Se pensiamo alla musica Scandinava, sicuramente il primo paese che ci viene in mente è la Svezia, che in tutta l’età postcontemporanea ha creato una sua vera e propria identità con il pop scandinavo: ABBA in primis, e di recente Avicii, Swedish House Mafia, Zara Larsson, Tove Lo e via dicendo. Ma le vicine Norvegia e, soprattutto, Danimarca, non sono state a guardare. Anche la più antica monarchia d’Europa ha infatti una sua lunga tradizione musicale che ha fatto storia sulla scena pop: come dimenticare gli Aqua e il singolo Barbie Girl che facevano ballare tutti negli anni Novanta? Recentemente, la musica danese ha iniziato una rinascita, con artisti questa volta più seri e concreti rispetto agli Aqua: questo articolo vuole parlarvi di MØ, cantante danese alternative pop con elementi naturalmente Elettropop uniti a una buona dose di Rock e Punk!

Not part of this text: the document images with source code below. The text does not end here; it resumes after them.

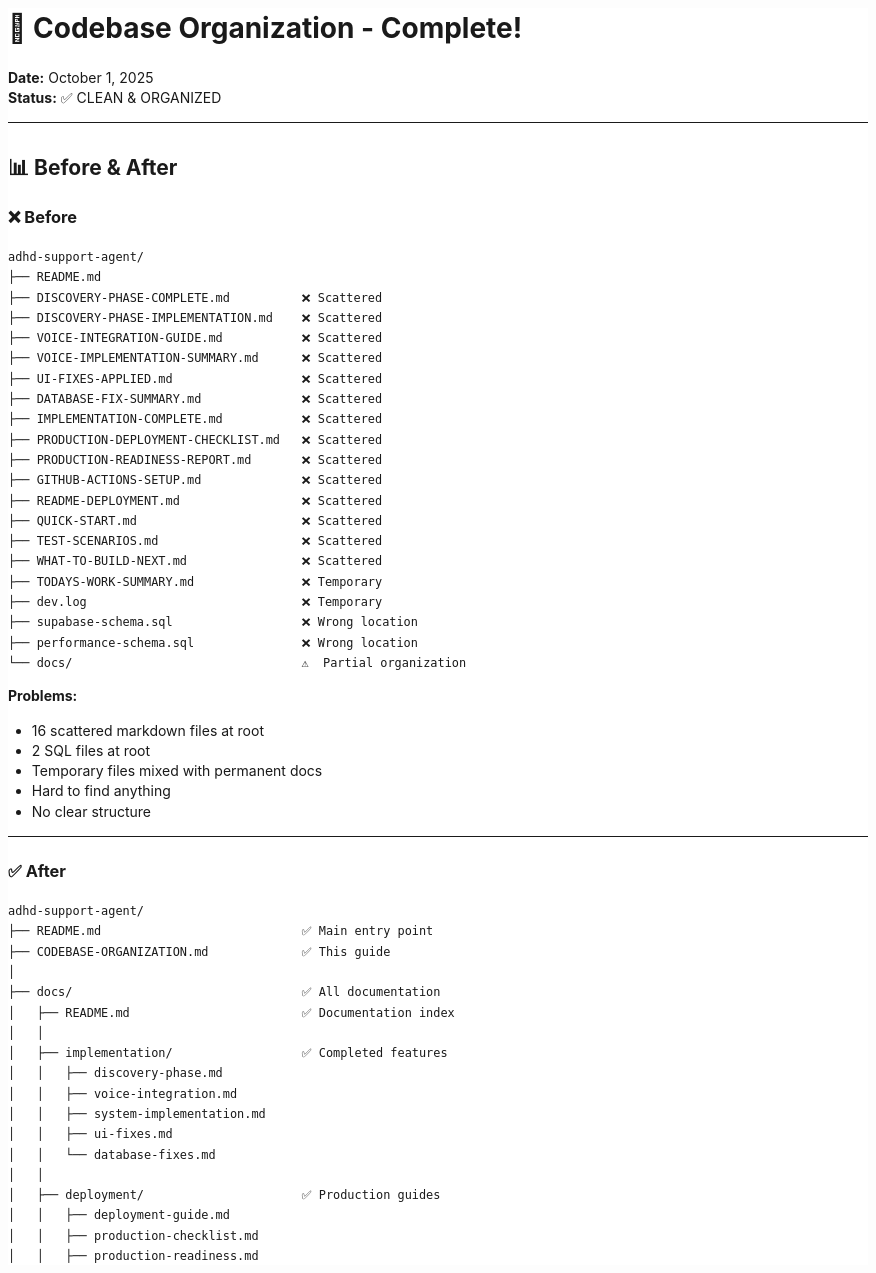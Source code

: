 # 🎉 Codebase Organization - Complete!

**Date:** October 1, 2025  
**Status:** ✅ CLEAN & ORGANIZED

---

## 📊 Before & After

### ❌ Before
```
adhd-support-agent/
├── README.md
├── DISCOVERY-PHASE-COMPLETE.md          ❌ Scattered
├── DISCOVERY-PHASE-IMPLEMENTATION.md    ❌ Scattered
├── VOICE-INTEGRATION-GUIDE.md           ❌ Scattered
├── VOICE-IMPLEMENTATION-SUMMARY.md      ❌ Scattered
├── UI-FIXES-APPLIED.md                  ❌ Scattered
├── DATABASE-FIX-SUMMARY.md              ❌ Scattered
├── IMPLEMENTATION-COMPLETE.md           ❌ Scattered
├── PRODUCTION-DEPLOYMENT-CHECKLIST.md   ❌ Scattered
├── PRODUCTION-READINESS-REPORT.md       ❌ Scattered
├── GITHUB-ACTIONS-SETUP.md              ❌ Scattered
├── README-DEPLOYMENT.md                 ❌ Scattered
├── QUICK-START.md                       ❌ Scattered
├── TEST-SCENARIOS.md                    ❌ Scattered
├── WHAT-TO-BUILD-NEXT.md                ❌ Scattered
├── TODAYS-WORK-SUMMARY.md               ❌ Temporary
├── dev.log                              ❌ Temporary
├── supabase-schema.sql                  ❌ Wrong location
├── performance-schema.sql               ❌ Wrong location
└── docs/                                ⚠️  Partial organization
```

**Problems:**
- 16 scattered markdown files at root
- 2 SQL files at root
- Temporary files mixed with permanent docs
- Hard to find anything
- No clear structure

---

### ✅ After
```
adhd-support-agent/
├── README.md                            ✅ Main entry point
├── CODEBASE-ORGANIZATION.md             ✅ This guide
│
├── docs/                                ✅ All documentation
│   ├── README.md                        ✅ Documentation index
│   │
│   ├── implementation/                  ✅ Completed features
│   │   ├── discovery-phase.md
│   │   ├── voice-integration.md
│   │   ├── system-implementation.md
│   │   ├── ui-fixes.md
│   │   └── database-fixes.md
│   │
│   ├── deployment/                      ✅ Production guides
│   │   ├── deployment-guide.md
│   │   ├── production-checklist.md
│   │   ├── production-readiness.md
```
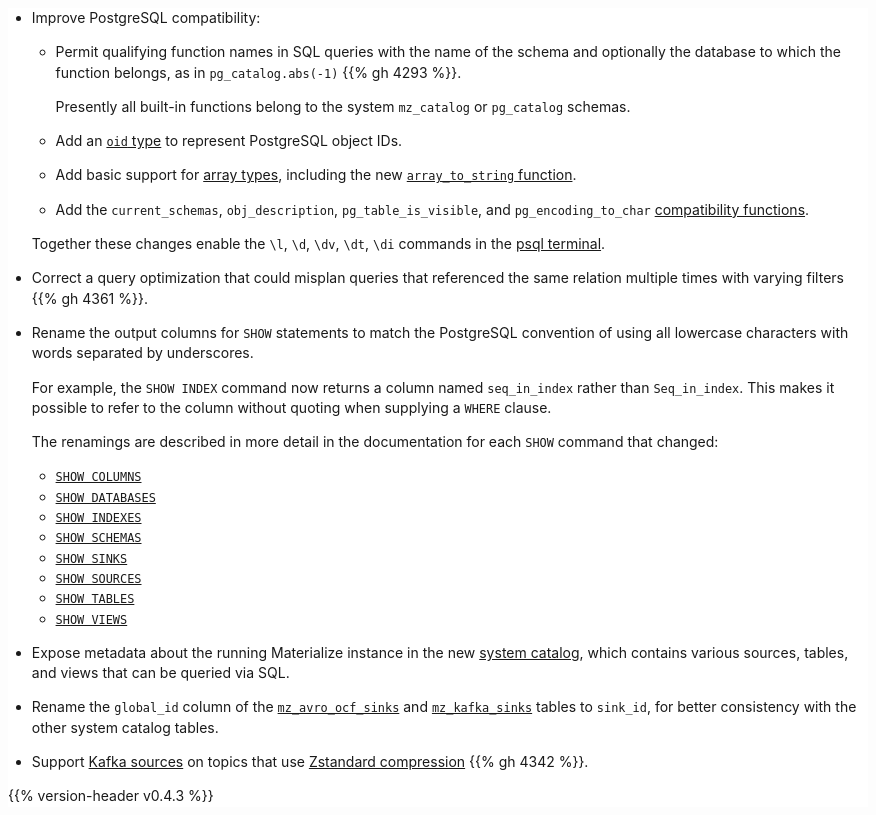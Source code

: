 - Improve PostgreSQL compatibility:

  - Permit qualifying function names in SQL queries with the name of the schema
    and optionally the database to which the function belongs, as in
    `pg_catalog.abs(-1)` {{% gh 4293 %}}.

    Presently all built-in functions belong to the system `mz_catalog` or
    `pg_catalog` schemas.

  - Add an [`oid` type](/sql/types/oid) to represent PostgreSQL object IDs.

  - Add basic support for [array types](/sql/types/array), including the new
    [`array_to_string` function](/sql/functions#array-func).

  - Add the  `current_schemas`, `obj_description`, `pg_table_is_visible`, and
    `pg_encoding_to_char` [compatibility functions](/sql/functions#postgresql-compatibility-func).

  Together these changes enable the `\l`, `\d`, `\dv`, `\dt`, `\di` commands
  in the [psql terminal](/connect/cli).

- Correct a query optimization that could misplan queries that referenced the
  same relation multiple times with varying filters {{% gh 4361 %}}.

- Rename the output columns for `SHOW` statements to match the PostgreSQL
  convention of using all lowercase characters with words separated by
  underscores.

  For example, the `SHOW INDEX` command now returns a column named
  `seq_in_index` rather than `Seq_in_index`. This makes it possible to refer
  to the column without quoting when supplying a `WHERE` clause.

  The renamings are described in more detail in the documentation for each
  `SHOW` command that changed:

    - [`SHOW COLUMNS`](/sql/show-columns)
    - [`SHOW DATABASES`](/sql/show-databases)
    - [`SHOW INDEXES`](/sql/show-indexes)
    - [`SHOW SCHEMAS`](/sql/show-schemas)
    - [`SHOW SINKS`](/sql/show-sinks)
    - [`SHOW SOURCES`](/sql/show-sources)
    - [`SHOW TABLES`](/sql/show-tables)
    - [`SHOW VIEWS`](/sql/show-views)

- Expose metadata about the running Materialize instance in the new
  [system catalog](/sql/system-catalog), which contains various sources, tables,
  and views that can be queried via SQL.

- Rename the `global_id` column of the
  [`mz_avro_ocf_sinks`](/sql/system-catalog#mz_avro_ocf_sinks) and
  [`mz_kafka_sinks`](/sql/system-catalog#mz_kafka_sinks) tables
  to `sink_id`, for better consistency with the other system catalog tables.

- Support [Kafka sources](/sql/create-source/avro-kafka) on topics
  that use [Zstandard compression](https://facebook.github.io/zstd/)
  {{% gh 4342 %}}.

{{% version-header v0.4.3 %}}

 MØ, che in danese significa “Vergine” (nel senso di fanciulla), è il nome d’arte scelto da Karen Marie Aagaard Ørsted Andersen, originaria curiosamente di Odense, la terza città della Danimarca per dimensioni e numero di abitanti. Dico curiosamente perché Odense è anche la città dell’Andersen più famoso di tutti, Hans Christian, il celebre autore di fiabe vissuto nell’Ottocento. Dopo una prima fase di carriera come artista dai tratti dark e alternative pop, MØ è salita alla ribalta nel 2015 con uno dei tormentoni di quell’estate, Lean On, prodotta con il gruppo statunitense Major Lazer e che ha fatto conoscere la sua voce e il suo nome in tutto il mondo.

Dopo un altro singolo frutto della collaborazione con i Major Lazer, Cold Water (che ha visto anche Justin Bieber), MØ – che aveva già dato una svolta commerciale alla carriera con No Mythologies to Follow del 2014 – ha dato vita all’album Forever Neverland, uscito nel 2018 e contenente ottime perle musicali. In attesa del suo prossimo lavoro, andiamo a conoscere meglio questa stella emergente della Danimarca.

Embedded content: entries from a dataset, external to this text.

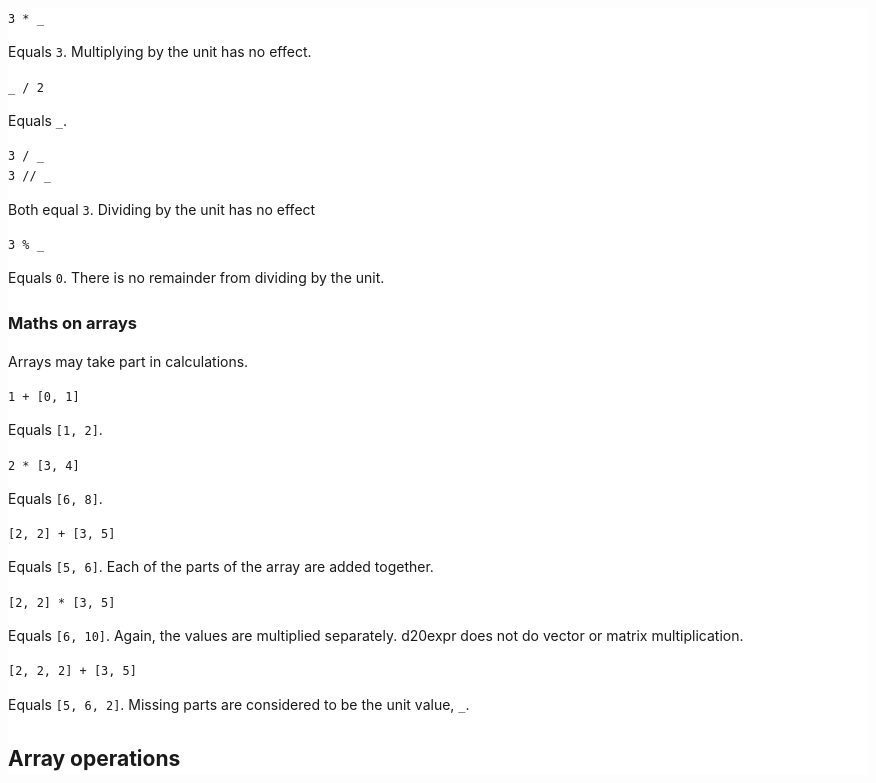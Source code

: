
 ```
3 * _
```

Equals `3`. Multiplying by the unit has no effect.

```
_ / 2
```

Equals `_`.

```
3 / _
3 // _
```

Both equal `3`. Dividing by the unit has no effect

```
3 % _
```

Equals `0`. There is no remainder from dividing by the unit.


### Maths on arrays

Arrays may take part in calculations.

```
1 + [0, 1]
```

Equals `[1, 2]`.

```
2 * [3, 4]
```

Equals `[6, 8]`.

```
[2, 2] + [3, 5]
```

Equals `[5, 6]`. Each of the parts of the array are added together.

```
[2, 2] * [3, 5]
```

Equals `[6, 10]`. Again, the values are multiplied separately. d20expr does not do vector or matrix multiplication.

```
[2, 2, 2] + [3, 5]
```

Equals `[5, 6, 2]`. Missing parts are considered to be the unit value, `_`.


## Array operations
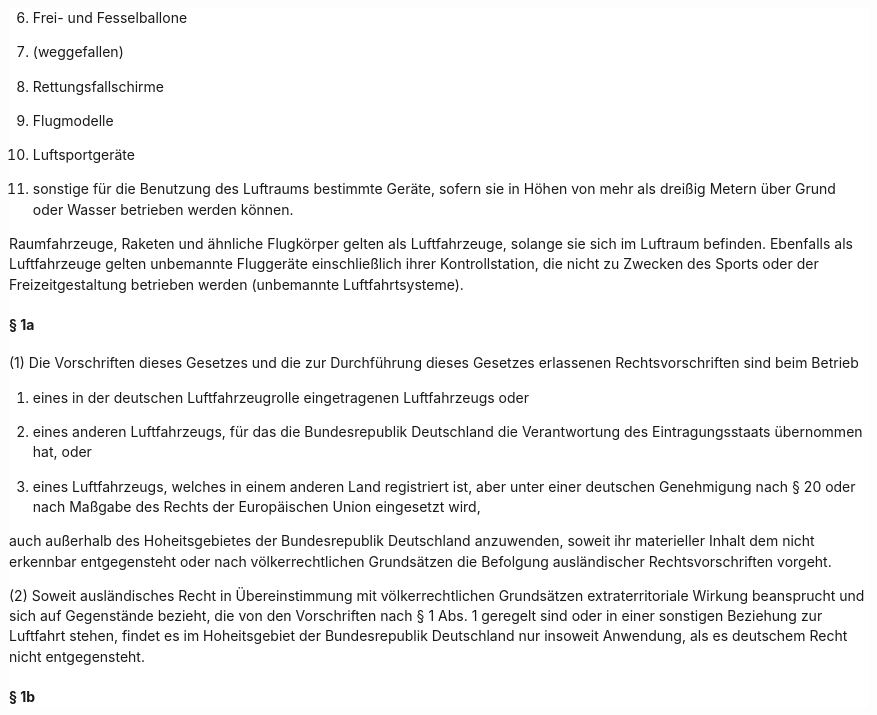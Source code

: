 
6.  Frei- und Fesselballone


7.  (weggefallen)


8.  Rettungsfallschirme


9.  Flugmodelle


10. Luftsportgeräte


11. sonstige für die Benutzung des Luftraums bestimmte Geräte, sofern sie
    in Höhen von mehr als dreißig Metern über Grund oder Wasser betrieben
    werden können.



Raumfahrzeuge, Raketen und ähnliche Flugkörper gelten als
Luftfahrzeuge, solange sie sich im Luftraum befinden. Ebenfalls als
Luftfahrzeuge gelten unbemannte Fluggeräte einschließlich ihrer
Kontrollstation, die nicht zu Zwecken des Sports oder der
Freizeitgestaltung betrieben werden (unbemannte Luftfahrtsysteme).


#### § 1a

(1) Die Vorschriften dieses Gesetzes und die zur Durchführung dieses
Gesetzes erlassenen Rechtsvorschriften sind beim Betrieb

1.  eines in der deutschen Luftfahrzeugrolle eingetragenen Luftfahrzeugs
    oder


2.  eines anderen Luftfahrzeugs, für das die Bundesrepublik Deutschland
    die Verantwortung des Eintragungsstaats übernommen hat, oder


3.  eines Luftfahrzeugs, welches in einem anderen Land registriert ist,
    aber unter einer deutschen Genehmigung nach § 20 oder nach Maßgabe des
    Rechts der Europäischen Union eingesetzt wird,



auch außerhalb des Hoheitsgebietes der Bundesrepublik Deutschland
anzuwenden, soweit ihr materieller Inhalt dem nicht erkennbar
entgegensteht oder nach völkerrechtlichen Grundsätzen die Befolgung
ausländischer Rechtsvorschriften vorgeht.

(2) Soweit ausländisches Recht in Übereinstimmung mit
völkerrechtlichen Grundsätzen extraterritoriale Wirkung beansprucht
und sich auf Gegenstände bezieht, die von den Vorschriften nach § 1
Abs. 1 geregelt sind oder in einer sonstigen Beziehung zur Luftfahrt
stehen, findet es im Hoheitsgebiet der Bundesrepublik Deutschland nur
insoweit Anwendung, als es deutschem Recht nicht entgegensteht.


#### § 1b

MØ e il “Super DIY Hardcore Punk” unito al pop

Forever Neverland ha visto una sorta di ritorno alle origini per MØ, che in tutto l’album racconta il suo essersi persa, negli anni i Lean On, nelle pieghe della musica commerciale, quella musica artificiosa a cui lei non si è mai voluta piegare. Un album in cui torna a cantare per come si sente, e pezzi come Blur sono un’ottima sintesi della sua doppia anima: quella delle origini, che la vedeva parte di un duo hardcore punk femminista nella scena underground danese; e quella della ribalta, dei produttori internazionali, delle canzoni più leggere.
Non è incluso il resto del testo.